G, pos, edge_tables, node_tables = create_nx_graph(nx_table, 
                   use_edge_tables = ['TF2R','R2G'],
                   color_edge_by = {'TF2R': {'variable' : 'TF', 'category_color' : {'atf3': 'Red', 'bach2b': 'Blue'}},
                                    'R2G': {'variable' : 'importance_x_rho', 'continuous_color' : 'viridis', 'v_min': -1, 'v_max': 1}},
                   transparency_edge_by =  {'R2G': {'variable' : 'importance_R2G', 'min_alpha': 0.1, 'v_min': 0}},
                   width_edge_by = {'R2G': {'variable' : 'importance_R2G', 'max_size' :  1.5, 'min_size' : 1}},
                   color_node_by = {'TF': {'variable': 'TF', 'category_color' : {'atf3': 'Red', 'bach2b': 'Blue'}},
                                    'Gene': {'variable': 'ident_Log2FC_RSNs', 'continuous_color' : 'bwr'},
                                    'Region': {'variable': 'ident_Log2FC_RSNs', 'continuous_color' : 'viridis'}},
                   transparency_node_by =  {'Region': {'variable' : 'ident_Log2FC_RSNs', 'min_alpha': 0.1},
                                    'Gene': {'variable' : 'ident_Log2FC_RSNs', 'min_alpha': 0.1}},
                   size_node_by = {'TF': {'variable': 'fixed_size', 'fixed_size': 30},
                                    'Gene': {'variable': 'fixed_size', 'fixed_size': 15},
                                    'Region': {'variable': 'fixed_size', 'fixed_size': 10}},
                   shape_node_by = {'TF': {'variable': 'fixed_shape', 'fixed_shape': 'ellipse'},
                                    'Gene': {'variable': 'fixed_shape', 'fixed_shape': 'ellipse'},
                                    'Region': {'variable': 'fixed_shape', 'fixed_shape': 'diamond'}},
                   label_size_by = {'TF': {'variable': 'fixed_label_size', 'fixed_label_size': 20.0},
                                    'Gene': {'variable': 'fixed_label_size', 'fixed_label_size': 10.0},
                                    'Region': {'variable': 'fixed_label_size', 'fixed_label_size': 0.0}},
                   layout='kamada_kawai_layout',
                   scale_position_by=250)

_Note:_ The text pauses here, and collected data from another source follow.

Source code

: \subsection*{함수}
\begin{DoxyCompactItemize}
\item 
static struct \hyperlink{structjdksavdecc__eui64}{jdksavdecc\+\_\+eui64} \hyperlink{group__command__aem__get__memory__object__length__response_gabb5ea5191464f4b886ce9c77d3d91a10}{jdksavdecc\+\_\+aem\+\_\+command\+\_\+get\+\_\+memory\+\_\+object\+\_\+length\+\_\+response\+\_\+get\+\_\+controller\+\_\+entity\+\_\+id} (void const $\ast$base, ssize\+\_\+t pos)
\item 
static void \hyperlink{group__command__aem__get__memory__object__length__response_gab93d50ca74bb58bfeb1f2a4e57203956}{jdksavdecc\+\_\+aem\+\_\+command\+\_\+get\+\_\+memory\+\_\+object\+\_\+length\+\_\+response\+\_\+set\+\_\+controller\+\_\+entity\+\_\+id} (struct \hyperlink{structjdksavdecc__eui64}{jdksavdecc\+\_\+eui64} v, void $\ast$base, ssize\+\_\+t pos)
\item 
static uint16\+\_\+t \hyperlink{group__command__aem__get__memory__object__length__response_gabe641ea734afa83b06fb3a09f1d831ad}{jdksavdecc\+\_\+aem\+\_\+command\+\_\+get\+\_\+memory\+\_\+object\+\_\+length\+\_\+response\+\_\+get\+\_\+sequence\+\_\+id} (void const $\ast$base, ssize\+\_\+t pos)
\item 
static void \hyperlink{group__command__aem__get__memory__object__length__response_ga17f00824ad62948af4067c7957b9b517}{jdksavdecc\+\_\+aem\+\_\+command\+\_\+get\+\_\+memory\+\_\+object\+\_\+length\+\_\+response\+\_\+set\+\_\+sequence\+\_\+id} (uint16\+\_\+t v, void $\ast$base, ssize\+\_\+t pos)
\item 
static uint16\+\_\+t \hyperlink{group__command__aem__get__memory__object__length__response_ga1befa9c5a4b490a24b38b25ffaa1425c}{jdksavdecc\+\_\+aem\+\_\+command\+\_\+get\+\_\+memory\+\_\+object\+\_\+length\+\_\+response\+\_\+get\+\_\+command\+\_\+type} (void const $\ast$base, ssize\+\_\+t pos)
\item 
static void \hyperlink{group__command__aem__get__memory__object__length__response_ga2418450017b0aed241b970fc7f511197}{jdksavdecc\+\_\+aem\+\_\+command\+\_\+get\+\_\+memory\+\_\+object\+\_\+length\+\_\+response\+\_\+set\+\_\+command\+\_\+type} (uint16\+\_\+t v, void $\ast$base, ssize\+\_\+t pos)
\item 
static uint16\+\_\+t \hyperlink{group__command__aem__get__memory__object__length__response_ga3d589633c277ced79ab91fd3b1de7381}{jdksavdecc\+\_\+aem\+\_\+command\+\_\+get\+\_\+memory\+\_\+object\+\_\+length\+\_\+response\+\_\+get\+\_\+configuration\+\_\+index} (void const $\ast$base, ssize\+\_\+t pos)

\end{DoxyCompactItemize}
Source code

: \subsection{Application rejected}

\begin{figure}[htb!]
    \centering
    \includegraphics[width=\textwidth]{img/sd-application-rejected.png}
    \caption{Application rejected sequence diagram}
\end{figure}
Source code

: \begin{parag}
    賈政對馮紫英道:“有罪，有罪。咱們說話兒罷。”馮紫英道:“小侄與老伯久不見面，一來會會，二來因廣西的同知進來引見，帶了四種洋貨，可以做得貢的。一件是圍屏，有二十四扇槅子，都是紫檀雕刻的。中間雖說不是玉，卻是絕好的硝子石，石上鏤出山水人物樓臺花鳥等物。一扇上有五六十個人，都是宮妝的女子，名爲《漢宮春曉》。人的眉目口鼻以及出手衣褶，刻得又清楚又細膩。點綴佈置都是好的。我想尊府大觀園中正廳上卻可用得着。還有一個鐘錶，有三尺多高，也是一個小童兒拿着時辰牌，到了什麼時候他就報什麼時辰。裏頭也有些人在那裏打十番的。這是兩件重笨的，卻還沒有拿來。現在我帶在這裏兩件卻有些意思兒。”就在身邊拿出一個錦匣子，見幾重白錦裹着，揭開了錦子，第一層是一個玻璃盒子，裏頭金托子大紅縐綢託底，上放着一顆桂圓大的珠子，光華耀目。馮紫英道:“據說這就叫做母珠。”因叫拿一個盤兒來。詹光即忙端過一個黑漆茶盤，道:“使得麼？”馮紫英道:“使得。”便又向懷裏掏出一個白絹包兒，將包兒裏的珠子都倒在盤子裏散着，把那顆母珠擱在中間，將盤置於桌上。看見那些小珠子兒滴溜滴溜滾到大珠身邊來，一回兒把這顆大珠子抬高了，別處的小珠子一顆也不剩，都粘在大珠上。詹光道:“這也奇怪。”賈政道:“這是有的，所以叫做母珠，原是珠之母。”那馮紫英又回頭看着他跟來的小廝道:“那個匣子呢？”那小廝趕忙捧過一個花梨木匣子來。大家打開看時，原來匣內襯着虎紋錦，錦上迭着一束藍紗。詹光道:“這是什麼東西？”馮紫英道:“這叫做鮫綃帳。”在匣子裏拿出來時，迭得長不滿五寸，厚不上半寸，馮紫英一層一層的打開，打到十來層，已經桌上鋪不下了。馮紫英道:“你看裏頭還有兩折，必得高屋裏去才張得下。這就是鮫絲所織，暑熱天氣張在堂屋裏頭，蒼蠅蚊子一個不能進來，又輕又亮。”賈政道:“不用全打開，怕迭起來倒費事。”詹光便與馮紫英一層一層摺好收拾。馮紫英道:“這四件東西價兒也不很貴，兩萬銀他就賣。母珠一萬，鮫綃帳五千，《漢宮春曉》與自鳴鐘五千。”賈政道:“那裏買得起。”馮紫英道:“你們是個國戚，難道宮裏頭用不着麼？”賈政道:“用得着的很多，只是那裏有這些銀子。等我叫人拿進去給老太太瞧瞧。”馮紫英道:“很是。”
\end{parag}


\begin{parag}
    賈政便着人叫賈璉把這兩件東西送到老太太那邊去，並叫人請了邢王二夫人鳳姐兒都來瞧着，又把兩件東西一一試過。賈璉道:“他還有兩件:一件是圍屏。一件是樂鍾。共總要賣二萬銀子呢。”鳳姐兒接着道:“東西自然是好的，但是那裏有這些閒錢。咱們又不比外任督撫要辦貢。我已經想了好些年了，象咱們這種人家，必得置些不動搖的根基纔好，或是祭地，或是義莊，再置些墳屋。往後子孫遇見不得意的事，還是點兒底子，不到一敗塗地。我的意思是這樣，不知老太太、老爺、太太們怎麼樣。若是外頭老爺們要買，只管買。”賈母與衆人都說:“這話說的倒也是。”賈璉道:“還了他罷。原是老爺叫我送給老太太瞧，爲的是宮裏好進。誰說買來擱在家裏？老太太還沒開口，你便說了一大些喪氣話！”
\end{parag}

plt.figure(figsize=(20,20))
plot_networkx(G, pos)
plt.savefig('figures/TFs_target_genes/eRegulons.pdf')
export_to_cytoscape(G, pos, out_file = os.path.join('figures/network.cys'))

I hope it will work for you as well!

However, I didn't manage to solve the problem with import to cytoscape :(

Best, Dmitrii

yiyelinfeng commented 1 month ago

just change "export_to_cytoscape(G, pos, out_file = os.path.join('figures/network.cyjs'))", it works.